Looking at this segment on Numberphile;
http://www.numberphile.com/videos/analytical_continuation1.html
explains how an infinite summation results in a most counter-intuitive answer.
Is the logic sound? Or is it simply the mathematical equivalent of stating “I’m my own Grampa”?
For example, I don’t see how they pull S1 and S2 out of thin air.
Some previous threads:
I’m not saying that it’s not correct, but that video doesn’t convince me. There were to many places where he did things with no explanation.
I strongly encourage you to read the previous threads. They do a good job explaining it. (the more recent thread was just updated a few days ago. Is it really appropriate to have a new one right now?)
There’s a second video where they did a more in depth proof
I’ll look at the other threads as well as that second video. This one may end up closed.
The second of the above threads was resurrected and discussed at some length, just within the last few days. Check that out; it goes into quite some detail.
-1/12 is obviously less than zero. How can you add up a series of numbers, each of which is greater than zero, and arrive at a sum which is less than zero?
Isn’t there a rule of logic that says that if your premise leads you to an impossible conclusion then you’ve proven your premise is incorrect?
Common sense often goes out the window when you are dealing with infinities. Read the other threads for more details.

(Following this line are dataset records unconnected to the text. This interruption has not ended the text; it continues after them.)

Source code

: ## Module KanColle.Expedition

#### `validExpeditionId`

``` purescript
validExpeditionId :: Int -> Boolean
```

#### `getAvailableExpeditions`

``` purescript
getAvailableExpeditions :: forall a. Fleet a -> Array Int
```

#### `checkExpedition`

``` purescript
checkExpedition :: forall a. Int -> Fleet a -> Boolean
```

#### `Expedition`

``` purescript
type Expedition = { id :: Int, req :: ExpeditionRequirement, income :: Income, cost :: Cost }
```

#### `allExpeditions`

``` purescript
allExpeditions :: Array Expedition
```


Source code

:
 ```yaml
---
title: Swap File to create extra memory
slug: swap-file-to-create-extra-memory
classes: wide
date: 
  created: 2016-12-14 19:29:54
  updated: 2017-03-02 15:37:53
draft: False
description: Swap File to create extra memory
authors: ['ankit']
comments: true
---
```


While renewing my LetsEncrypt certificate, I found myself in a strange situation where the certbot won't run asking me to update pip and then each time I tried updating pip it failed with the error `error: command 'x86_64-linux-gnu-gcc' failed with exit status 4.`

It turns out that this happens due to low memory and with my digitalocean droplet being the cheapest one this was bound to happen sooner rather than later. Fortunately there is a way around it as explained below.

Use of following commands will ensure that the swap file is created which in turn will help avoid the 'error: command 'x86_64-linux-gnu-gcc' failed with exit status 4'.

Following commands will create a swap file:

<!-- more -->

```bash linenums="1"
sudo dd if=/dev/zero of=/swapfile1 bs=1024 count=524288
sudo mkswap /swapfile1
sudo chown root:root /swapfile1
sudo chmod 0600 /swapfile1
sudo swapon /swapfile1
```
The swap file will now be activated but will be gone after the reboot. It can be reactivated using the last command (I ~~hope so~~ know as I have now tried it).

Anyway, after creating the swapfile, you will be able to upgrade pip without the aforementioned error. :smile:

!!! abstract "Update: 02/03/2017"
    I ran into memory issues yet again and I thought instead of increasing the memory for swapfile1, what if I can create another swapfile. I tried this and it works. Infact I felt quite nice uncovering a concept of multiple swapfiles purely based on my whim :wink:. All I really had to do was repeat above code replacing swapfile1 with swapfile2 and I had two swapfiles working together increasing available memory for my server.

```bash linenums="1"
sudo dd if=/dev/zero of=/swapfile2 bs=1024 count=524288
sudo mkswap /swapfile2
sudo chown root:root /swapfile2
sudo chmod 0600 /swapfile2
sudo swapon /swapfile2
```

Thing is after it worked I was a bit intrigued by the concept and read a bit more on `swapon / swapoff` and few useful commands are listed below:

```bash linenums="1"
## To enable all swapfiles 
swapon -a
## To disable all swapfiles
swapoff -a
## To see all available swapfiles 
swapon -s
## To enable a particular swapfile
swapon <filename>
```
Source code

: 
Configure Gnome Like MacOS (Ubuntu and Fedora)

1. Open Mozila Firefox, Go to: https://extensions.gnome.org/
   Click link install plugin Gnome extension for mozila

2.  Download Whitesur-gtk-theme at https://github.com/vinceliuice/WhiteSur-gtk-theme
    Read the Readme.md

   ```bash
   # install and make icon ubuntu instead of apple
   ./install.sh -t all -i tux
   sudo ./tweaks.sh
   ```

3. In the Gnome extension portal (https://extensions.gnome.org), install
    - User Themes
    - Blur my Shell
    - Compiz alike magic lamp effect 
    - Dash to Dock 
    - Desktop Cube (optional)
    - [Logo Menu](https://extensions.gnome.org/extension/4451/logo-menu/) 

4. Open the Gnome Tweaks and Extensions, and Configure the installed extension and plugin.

Read the other threads, especially the second one. Then ask if you have further questions.
In math you have to define your terms very carefully. Sometimes things that appear nonsensical are in fact true.
It all makes sense within the proper context. That context is specialized to deal with infinite summations and is no more constrained to “common sense” or “obviousness” than relativity or quantum mechanics.
That other thread was active this very week. Why go through it all again when it’s right there?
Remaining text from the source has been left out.